Marvel: Empire of Power

Chapter 35: The London Fog and a Different Kind of War



The destruction of Chateau de Corbeau sent ripples through the Nazi occupation forces in Normandy and, more discreetly, through the intelligence agencies of the beleaguered Allies. The official German explanation was a catastrophic accident involving volatile chemicals, but the completeness of the destruction, the precision targeting of critical infrastructure, and the rumors of expertly neutralized SS guards suggested something far more deliberate. For the local French Resistance, it was a much-needed morale boost, a sign that the seemingly invincible occupiers were not untouchable. For Elias Thorne, it was a successful proof of concept: Logan, when properly directed, was a devastatingly effective instrument of sabotage and targeted destruction.

The acquisition of a full Prime Essence Shard, albeit pieced together from Hessler's minor augmentations and the "echo" of the monstrous Subjekt Gamma, opened a new avenue for Elias. The System now indicated he had the baseline requirement to attempt prototyping the ["Feral Striker" (Tier 2) Troop Template]. However, the energy cost was immense, and success was not guaranteed. He decided to hold off on immediate development, needing to conserve his vast but not infinite energy reserves and preferring to further refine Logan's integration first. The Shard was a key, but he wasn't ready to unlock that particular door just yet.

With Chateau de Corbeau neutralized, Elias shifted his European focus. The intel from Hessler's satchel, combined with ongoing analysis by Dr. Finch and Anya (who was now coordinating a small, highly discreet network of informants and observers across several neutral and occupied countries, her anachronistically secure communication methods a marvel of Elias's subtle technological influence), pointed towards other, similar Nazi research facilities. But attacking them one by one was a reactive strategy. Elias preferred to be proactive. He needed better intelligence, higher-level access. He needed to get closer to the nerve centers of the Allied war effort, particularly British intelligence, which, despite its recent setbacks, was renowned for its sophisticated networks and global reach.

His new alias, "Mr. Andre Blanchard, Swiss industrialist with valuable Continental contacts," was already established. Now, he needed to make himself indispensable. He possessed something few in the Allied camp had: recent, firsthand intelligence on the inner workings of at least one Nazi "unconventional warfare" program, and a proven, if completely deniable, capability to act upon such intelligence.

Leaving Logan in the temporary care of Vivienne Dubois's Resistance cell (a risky but necessary move, with Vivienne now holding a healthy respect tinged with fear for Elias's "associate" after the Chateau's spectacular demise – Logan, for his part, seemed to tolerate the rustic, no-nonsense Resistance fighters more than city life), Elias, along with Anya, made a perilous journey. Not back across the Atlantic, but across the English Channel.
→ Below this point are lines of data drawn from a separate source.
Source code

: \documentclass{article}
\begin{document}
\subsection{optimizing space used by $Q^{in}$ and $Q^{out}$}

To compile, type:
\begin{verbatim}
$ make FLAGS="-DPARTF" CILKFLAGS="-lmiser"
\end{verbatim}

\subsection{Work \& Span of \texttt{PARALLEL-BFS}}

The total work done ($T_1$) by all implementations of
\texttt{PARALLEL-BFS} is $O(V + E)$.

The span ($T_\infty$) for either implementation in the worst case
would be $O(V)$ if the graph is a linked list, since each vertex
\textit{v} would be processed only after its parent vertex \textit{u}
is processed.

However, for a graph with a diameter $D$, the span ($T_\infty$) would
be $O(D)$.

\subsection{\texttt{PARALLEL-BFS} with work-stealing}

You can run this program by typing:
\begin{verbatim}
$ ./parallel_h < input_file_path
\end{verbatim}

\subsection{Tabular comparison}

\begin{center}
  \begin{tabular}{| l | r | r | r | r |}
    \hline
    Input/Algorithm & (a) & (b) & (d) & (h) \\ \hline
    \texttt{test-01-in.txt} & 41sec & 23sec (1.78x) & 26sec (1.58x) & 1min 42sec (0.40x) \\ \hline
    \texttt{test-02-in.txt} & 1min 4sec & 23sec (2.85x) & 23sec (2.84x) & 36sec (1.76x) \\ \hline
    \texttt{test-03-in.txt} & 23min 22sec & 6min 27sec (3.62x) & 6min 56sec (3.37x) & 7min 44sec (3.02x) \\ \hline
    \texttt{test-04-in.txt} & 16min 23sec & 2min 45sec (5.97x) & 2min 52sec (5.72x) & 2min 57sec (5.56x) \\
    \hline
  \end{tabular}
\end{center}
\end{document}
Their passage was arranged through different, more established (and even more expensive) black market channels – those specializing in extracting downed Allied airmen or smuggling high-value individuals out of Occupied Europe. It involved a midnight rendezvous with a fishing trawler on a deserted stretch of coast, a tense crossing dodging Kriegsmarine patrols and Luftwaffe spotter planes, and finally, a discreet landing in a fog-shrouded inlet in Kent.
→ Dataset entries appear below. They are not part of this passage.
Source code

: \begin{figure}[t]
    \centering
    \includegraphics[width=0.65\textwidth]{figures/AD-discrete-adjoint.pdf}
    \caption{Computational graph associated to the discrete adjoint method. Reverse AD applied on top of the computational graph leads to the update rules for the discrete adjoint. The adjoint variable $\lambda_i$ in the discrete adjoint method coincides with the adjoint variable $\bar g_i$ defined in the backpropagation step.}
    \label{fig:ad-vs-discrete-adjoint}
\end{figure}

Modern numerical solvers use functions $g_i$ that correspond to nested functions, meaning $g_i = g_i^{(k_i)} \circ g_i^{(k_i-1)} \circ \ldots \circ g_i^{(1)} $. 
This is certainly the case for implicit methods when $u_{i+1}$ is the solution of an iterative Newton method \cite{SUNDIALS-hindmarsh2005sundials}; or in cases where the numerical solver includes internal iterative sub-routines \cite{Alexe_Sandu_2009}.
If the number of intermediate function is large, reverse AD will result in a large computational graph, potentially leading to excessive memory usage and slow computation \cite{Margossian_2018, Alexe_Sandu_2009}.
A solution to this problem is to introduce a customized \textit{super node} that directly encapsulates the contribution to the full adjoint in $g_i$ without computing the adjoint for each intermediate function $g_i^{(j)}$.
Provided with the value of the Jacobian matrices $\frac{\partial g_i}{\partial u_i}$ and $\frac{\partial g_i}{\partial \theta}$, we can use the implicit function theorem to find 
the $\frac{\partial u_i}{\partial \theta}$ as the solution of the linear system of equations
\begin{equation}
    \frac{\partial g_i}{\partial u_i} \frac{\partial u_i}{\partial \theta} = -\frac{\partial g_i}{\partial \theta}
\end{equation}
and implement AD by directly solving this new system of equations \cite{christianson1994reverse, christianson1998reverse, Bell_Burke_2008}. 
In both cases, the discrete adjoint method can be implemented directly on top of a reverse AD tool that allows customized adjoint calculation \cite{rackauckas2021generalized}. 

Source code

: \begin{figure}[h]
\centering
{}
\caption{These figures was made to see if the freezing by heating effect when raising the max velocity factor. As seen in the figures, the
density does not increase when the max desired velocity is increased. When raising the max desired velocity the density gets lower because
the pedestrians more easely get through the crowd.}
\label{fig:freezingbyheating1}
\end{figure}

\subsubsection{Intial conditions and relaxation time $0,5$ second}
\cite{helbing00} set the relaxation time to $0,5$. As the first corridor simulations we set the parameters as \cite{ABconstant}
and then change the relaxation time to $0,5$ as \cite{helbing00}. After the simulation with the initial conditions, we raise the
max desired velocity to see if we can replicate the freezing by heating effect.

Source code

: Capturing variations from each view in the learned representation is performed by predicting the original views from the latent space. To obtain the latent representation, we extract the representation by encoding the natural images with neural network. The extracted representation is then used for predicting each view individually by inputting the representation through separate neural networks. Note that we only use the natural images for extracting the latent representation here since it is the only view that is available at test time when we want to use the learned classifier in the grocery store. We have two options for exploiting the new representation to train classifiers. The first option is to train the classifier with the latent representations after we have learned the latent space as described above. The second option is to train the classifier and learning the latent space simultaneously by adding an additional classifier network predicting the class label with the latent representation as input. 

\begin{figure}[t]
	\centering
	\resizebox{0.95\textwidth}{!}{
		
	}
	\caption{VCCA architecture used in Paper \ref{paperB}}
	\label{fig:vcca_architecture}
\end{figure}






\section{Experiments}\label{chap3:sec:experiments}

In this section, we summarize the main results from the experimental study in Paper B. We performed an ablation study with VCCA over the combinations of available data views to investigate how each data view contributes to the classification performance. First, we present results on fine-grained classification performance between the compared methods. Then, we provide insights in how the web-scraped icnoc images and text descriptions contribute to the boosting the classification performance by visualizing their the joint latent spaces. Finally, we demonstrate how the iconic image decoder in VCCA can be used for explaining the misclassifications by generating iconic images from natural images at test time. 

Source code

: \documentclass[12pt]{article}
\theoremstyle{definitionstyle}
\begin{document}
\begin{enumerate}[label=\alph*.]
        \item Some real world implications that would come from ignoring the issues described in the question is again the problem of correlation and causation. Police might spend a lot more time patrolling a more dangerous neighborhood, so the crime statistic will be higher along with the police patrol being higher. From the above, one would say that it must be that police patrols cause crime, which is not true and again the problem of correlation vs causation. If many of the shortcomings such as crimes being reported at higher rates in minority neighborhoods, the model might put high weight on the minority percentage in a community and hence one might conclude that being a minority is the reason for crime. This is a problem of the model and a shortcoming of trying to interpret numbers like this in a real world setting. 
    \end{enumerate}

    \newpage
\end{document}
London in late 1940 was a city under siege. The Blitz was in full swing. Air raid sirens wailed nightly, ack-ack guns thundered, and the smoky haze from countless fires mingled with the ever-present fog, creating an almost surreal, Dantean landscape. But beneath the grim determination and the rubble, the machinery of war and intelligence ground relentlessly on.
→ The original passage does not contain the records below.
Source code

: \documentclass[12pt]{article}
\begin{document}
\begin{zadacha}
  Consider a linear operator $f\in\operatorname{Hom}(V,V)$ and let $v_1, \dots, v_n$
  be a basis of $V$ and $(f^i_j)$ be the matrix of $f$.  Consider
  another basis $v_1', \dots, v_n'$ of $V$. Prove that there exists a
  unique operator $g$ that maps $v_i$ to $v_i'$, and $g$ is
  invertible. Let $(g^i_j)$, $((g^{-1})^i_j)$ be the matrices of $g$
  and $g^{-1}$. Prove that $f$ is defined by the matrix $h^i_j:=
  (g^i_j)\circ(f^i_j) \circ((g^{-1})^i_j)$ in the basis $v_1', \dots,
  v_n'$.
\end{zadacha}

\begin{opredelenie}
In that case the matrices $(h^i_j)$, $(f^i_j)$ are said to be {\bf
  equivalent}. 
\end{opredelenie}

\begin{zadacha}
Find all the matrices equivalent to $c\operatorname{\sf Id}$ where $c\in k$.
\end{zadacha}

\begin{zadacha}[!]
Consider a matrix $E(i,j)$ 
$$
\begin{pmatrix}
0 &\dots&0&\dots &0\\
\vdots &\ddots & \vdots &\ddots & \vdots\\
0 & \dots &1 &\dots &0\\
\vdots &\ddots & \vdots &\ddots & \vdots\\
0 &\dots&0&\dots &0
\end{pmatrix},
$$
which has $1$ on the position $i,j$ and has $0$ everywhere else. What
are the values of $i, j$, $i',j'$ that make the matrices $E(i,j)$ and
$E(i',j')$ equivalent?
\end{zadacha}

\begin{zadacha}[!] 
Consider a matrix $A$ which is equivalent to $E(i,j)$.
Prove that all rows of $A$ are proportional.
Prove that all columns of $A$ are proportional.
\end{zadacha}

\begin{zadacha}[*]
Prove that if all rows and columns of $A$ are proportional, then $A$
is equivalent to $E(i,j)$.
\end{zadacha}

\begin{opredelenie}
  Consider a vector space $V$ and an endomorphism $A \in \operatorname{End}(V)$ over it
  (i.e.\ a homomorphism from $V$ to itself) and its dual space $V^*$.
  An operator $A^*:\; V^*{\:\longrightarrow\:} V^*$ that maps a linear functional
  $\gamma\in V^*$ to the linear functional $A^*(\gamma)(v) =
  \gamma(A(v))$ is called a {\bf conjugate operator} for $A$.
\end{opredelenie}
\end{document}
Elias, as "Mr. Blanchard," accompanied by "Miss Sharma, his highly capable private secretary," quickly established contact with certain discreet elements within the British intelligence community. He didn't walk into MI6 headquarters; his approach was far more subtle, through layers of cutouts and intermediaries Dr. Finch had identified from pre-war academic and financial circles. He offered tantalizing fragments of information – sanitized versions of what Logan had recovered from Chateau de Corbeau, hints about Nazi biological research programs, presented as intel gathered through his "Continental business network."